El domingo 19 de noviembre, Hugo Alconada Mon publicó en el diario La Nación una atípica -en el sentido más virtuoso de la palabra- radiografía de los tribunales federales de Comodoro Py en la cual exponía las principales falencias del sistema de justicia, fundamentalmente en los delitos contra la administración pública. En un momento, Alconada Mon evocó la investigación Lava Jato como un proceso virtuoso en la búsqueda de impartir justicia. Esa reflexión nos generó algunas ideas que esperamos sirvan de complemento para intentar buscar algunas respuestas sobre el poder del Estado más cuestionado.
Responsabilizar al sistema de derechos y garantías que rigen nuestro sistema de enjuiciamiento de la ineficacia de la Justicia es, entendemos, un error. Podría decirse que nuestro sistema de enjuiciamiento actual es de tendencia autoritaria – como cualquier institución que pretenda aplicar poder punitivo -, tiene serios problemas de garantías – entre otros el descalabro normativo sufrido por las sucesivas modificaciones como las llamadas leyes Blumberg- y se percibe, a todas luces, ineficaz.

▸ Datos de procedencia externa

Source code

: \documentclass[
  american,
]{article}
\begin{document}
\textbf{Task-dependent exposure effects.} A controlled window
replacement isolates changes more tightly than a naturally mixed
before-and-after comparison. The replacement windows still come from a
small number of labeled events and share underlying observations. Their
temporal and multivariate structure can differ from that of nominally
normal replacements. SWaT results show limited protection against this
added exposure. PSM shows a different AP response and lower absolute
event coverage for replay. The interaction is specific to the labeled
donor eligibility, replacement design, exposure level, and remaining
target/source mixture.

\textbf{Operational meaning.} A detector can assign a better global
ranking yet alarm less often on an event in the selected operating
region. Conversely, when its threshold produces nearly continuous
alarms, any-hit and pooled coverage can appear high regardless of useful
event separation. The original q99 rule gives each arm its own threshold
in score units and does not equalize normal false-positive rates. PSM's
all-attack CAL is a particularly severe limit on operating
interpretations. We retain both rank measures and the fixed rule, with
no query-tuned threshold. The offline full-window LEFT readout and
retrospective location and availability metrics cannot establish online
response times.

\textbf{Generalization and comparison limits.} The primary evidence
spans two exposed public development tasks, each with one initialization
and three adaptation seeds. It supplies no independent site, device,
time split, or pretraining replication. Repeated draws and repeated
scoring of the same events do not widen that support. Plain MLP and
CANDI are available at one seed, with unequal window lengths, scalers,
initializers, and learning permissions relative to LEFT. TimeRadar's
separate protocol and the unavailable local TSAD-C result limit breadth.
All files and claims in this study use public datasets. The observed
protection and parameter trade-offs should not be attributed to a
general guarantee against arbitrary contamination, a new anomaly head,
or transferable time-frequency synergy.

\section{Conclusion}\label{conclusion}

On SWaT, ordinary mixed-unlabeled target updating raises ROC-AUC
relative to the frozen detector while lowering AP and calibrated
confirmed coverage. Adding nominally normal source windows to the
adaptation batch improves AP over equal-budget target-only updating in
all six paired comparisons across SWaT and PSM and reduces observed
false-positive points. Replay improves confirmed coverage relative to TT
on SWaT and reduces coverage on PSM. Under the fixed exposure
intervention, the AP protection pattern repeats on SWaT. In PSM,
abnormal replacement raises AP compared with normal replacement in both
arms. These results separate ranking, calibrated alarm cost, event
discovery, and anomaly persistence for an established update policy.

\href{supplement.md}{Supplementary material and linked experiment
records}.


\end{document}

Para lograr la eficacia que tanto se reclama en los procesos judiciales – en particular penales – es necesario adoptar formas modernas de enjuiciamiento, donde a diferencia de lo que sucede hoy en día, el fiscal sea quien investigue y el juez se limite a juzgar aquello que le sea presentado por las partes. Definir la distancia entre estos roles resulta esencial e implica facilitar normativamente el ejercicio de un rol público imparcial y equidistante como se reclama. Lo mismo sucede con el proceso de agilización del trámite de los expedientes y la oralidad en el sistema. Eso nos acercaría al modelo constitucional de proceso acusatorio y con participación ciudadana. Cuando la forma de dominación deja de ser la ley, priman las relaciones personales y las tendencias autoritarias; todo acto de incumplimiento de la ley es en el fondo antidemocrático.

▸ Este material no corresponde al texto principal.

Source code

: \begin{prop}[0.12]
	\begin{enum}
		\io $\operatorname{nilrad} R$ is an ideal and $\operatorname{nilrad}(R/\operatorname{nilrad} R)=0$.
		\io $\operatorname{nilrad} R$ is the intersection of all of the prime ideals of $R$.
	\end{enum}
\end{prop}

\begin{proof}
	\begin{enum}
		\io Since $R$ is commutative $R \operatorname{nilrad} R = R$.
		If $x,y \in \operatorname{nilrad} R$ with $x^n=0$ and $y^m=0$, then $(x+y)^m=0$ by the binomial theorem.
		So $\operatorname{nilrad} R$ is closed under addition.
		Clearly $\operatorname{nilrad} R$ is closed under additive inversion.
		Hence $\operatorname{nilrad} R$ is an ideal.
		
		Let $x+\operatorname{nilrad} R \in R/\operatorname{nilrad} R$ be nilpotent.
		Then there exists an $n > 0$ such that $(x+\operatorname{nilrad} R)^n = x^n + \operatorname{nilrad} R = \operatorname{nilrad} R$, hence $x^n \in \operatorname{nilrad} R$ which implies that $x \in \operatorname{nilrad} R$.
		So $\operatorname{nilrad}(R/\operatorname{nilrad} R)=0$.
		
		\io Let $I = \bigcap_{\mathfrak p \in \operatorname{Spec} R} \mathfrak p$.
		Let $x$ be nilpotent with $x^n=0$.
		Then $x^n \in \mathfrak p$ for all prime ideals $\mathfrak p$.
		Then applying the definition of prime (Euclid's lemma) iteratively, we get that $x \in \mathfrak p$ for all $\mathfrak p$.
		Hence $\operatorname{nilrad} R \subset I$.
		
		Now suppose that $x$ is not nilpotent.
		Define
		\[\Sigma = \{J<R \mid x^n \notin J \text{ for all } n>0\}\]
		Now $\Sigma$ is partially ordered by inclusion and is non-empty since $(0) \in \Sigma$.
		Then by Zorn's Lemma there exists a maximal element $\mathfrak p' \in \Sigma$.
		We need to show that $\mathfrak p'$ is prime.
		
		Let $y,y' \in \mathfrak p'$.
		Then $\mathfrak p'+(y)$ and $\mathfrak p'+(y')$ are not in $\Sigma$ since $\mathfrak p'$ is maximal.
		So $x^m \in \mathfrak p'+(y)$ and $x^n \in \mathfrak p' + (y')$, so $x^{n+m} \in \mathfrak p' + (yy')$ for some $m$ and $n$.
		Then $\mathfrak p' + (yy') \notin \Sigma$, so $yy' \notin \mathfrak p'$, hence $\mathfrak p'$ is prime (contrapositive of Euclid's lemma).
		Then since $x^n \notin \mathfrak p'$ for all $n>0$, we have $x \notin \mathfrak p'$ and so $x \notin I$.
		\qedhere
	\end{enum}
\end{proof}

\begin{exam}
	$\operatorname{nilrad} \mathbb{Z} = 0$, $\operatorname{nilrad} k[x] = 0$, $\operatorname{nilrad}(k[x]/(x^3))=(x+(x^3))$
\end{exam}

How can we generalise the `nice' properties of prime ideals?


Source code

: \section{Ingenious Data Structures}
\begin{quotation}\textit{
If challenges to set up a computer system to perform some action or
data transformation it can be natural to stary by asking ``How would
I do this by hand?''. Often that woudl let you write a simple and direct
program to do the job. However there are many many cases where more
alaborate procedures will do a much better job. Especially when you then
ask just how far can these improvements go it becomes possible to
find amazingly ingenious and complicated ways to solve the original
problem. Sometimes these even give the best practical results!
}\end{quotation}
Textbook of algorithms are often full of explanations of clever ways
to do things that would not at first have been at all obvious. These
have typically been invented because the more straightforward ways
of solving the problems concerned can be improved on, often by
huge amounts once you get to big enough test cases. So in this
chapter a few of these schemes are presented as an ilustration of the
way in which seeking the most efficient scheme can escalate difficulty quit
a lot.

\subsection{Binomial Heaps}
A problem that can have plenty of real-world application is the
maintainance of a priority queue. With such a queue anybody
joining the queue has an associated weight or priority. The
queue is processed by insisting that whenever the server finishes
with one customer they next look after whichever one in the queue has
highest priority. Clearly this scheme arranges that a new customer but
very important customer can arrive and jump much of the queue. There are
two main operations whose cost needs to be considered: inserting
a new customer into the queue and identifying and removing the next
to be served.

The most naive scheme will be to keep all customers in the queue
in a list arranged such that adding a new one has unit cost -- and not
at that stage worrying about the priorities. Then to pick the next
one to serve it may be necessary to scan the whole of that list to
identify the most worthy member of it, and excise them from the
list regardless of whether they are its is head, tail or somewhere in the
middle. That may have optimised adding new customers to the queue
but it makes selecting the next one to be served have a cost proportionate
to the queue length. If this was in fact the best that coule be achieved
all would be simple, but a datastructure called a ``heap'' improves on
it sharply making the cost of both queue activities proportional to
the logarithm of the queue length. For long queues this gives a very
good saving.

Los modelos procesales se corresponden con modelos políticos. Que no podamos tener un enjuiciamiento acusatorio habla mucho de nuestra debilitada democracia. La falta de independencia se vincula esencialmente con un tipo de composición y una forma de reclutamiento de las estructuras judiciales. El ingreso a través de contactos y la idea de familia judicial construye sujetos acostumbrados a que su carrera dependa más de las relaciones personales y el intercambio de dones que del mérito. Son sujetos permeables al dar-recibir-devolver. Por eso se suele escuchar “tal es mío” o “el otro es de aquél”. Los concursos para magistrados procuran solucionar eso. El problema es que en un Estado que se rige por la desorganización y el fraude a la ley abundan las trampas. Además, en ciertos espacios prevalecen los actores que nunca concursaron –por ejemplo, de las 12 fiscalías de Comodoro Py, sólo cinco están ocupadas por fiscales concursados-, con nombramientos que llevan ya varias décadas y, lógicamente, se comportan de modo refractario a los cambios.
La transparencia y legalidad de los procesos de remoción también hacen a la independencia. Las permanentes amenazas, en el mejor de los casos generan miedo y, en el peor, sumisión. La incidencia de los medios es, también, un eje a abordar. Cuando un juez o fiscal decide jugar el partido de los medios abandona el del expediente: más que esforzarse en producir prueba o respetar las normas procesales, el magistrado va a esforzarse por convencer frente a un micrófono o una cámara. Las leyes pasan a un segundo plano y son desplazadas por el “sentido común”. No deberíamos esperar, de alguien que haya hecho esta elección, que decida conforme a derecho si teme salir dañado en los medios de comunicación. La transparencia y la participación ciudadana, por ejemplo, a través de la inmediata incorporación de los juicios por jurados, puede ser una herramienta atendible. Cuando los representantes fallan, la democracia debe volver a sus orígenes: el Pueblo.